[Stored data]
* * *

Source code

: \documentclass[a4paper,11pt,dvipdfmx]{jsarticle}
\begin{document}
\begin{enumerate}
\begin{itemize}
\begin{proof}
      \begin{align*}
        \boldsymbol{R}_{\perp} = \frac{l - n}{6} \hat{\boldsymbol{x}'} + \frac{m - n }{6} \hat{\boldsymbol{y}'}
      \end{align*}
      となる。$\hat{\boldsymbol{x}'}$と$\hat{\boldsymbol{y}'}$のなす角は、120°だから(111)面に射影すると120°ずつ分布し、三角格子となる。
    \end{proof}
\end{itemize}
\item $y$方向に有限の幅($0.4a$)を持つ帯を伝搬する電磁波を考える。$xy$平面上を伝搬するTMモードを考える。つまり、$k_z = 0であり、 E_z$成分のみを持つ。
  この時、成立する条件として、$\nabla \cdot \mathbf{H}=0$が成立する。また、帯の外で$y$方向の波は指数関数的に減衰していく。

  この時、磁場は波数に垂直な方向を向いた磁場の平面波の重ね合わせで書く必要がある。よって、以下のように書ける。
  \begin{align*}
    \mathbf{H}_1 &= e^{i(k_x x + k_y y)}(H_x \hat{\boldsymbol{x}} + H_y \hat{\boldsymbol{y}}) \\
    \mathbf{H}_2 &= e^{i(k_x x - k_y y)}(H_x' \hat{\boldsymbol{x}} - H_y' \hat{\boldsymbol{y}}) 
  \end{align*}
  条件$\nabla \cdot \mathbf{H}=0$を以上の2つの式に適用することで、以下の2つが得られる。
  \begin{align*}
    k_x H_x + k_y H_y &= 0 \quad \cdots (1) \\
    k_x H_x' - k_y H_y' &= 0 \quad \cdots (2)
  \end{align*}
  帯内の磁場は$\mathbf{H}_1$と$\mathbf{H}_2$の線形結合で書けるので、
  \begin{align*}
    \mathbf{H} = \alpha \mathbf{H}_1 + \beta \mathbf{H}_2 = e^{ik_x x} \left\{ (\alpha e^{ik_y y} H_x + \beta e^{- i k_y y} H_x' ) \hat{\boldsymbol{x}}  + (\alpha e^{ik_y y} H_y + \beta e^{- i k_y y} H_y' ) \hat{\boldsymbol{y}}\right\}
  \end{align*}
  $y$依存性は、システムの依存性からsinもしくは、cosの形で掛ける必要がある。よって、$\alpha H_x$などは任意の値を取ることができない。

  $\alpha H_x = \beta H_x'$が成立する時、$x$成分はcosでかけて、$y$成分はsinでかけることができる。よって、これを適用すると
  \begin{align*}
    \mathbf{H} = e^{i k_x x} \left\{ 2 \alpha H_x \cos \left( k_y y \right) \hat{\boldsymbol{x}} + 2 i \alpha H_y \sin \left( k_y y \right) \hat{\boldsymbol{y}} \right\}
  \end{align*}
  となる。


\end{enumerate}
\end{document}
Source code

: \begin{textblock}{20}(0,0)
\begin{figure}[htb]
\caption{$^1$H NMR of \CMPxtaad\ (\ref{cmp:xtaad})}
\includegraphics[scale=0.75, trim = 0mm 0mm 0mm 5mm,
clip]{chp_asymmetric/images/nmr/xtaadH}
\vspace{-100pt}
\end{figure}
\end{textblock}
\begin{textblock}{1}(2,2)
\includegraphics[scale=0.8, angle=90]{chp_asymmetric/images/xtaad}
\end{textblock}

* * *

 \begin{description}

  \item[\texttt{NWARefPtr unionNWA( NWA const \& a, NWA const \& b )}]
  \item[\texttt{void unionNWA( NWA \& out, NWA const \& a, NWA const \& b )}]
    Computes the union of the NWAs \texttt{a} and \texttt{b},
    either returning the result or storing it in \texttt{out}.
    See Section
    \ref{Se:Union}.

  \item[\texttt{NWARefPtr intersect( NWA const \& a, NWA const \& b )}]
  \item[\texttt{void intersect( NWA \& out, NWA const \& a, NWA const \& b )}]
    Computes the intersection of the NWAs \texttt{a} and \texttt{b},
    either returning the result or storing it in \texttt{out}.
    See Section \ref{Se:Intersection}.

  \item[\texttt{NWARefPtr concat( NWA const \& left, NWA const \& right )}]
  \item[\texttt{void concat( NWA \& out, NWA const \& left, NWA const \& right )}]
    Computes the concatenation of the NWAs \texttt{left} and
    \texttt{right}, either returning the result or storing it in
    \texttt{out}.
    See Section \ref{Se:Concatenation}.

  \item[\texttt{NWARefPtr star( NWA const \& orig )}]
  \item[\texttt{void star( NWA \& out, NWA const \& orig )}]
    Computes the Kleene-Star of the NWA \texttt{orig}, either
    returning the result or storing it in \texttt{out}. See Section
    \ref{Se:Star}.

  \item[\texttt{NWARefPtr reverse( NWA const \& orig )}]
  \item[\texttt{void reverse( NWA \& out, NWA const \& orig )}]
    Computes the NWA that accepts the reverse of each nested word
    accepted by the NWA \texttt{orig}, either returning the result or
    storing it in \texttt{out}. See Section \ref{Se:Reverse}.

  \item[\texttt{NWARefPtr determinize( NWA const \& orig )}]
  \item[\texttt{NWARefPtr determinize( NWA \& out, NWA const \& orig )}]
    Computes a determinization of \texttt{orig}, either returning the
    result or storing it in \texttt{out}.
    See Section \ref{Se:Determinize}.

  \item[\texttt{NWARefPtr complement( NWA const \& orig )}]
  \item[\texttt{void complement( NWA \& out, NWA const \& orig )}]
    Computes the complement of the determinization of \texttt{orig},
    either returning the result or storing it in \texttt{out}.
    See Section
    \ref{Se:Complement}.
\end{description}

* * *

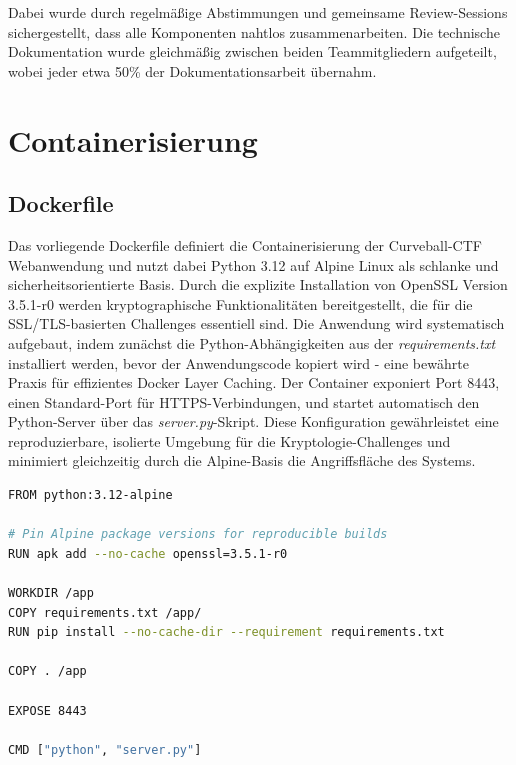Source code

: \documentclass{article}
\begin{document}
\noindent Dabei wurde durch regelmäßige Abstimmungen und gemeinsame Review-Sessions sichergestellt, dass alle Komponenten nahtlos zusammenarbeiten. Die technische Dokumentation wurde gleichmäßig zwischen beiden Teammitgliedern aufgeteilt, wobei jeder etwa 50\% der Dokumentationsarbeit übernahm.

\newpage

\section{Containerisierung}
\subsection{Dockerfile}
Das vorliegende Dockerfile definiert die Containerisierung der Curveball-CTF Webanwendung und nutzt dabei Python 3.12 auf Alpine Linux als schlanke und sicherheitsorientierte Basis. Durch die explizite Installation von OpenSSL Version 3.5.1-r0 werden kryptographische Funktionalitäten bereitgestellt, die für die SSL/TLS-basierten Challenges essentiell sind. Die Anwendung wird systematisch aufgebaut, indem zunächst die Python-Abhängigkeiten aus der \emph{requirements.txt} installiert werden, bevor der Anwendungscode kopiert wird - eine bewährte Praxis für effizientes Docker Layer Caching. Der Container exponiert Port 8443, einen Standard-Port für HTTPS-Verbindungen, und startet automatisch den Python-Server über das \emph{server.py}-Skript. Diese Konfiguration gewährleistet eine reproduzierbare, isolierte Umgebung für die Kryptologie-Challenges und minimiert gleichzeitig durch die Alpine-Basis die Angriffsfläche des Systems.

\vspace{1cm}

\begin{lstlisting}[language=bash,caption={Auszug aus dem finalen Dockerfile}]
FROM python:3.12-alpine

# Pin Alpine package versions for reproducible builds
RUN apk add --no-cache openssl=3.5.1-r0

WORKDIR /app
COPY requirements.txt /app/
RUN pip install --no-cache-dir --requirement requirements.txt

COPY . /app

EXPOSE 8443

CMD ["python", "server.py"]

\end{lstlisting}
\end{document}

* * *

| Work required |
Look above for the line with "concat( NWA const" and the line with "Computes the concatenation". Write out those two lines and all the lines between them, exactly, and no others.

| Your solution |
  \item[\texttt{NWARefPtr concat( NWA const \& left, NWA const \& right )}]
  \item[\texttt{void concat( NWA \& out, NWA const \& left, NWA const \& right )}]
    Computes the concatenation of the NWAs \texttt{left} and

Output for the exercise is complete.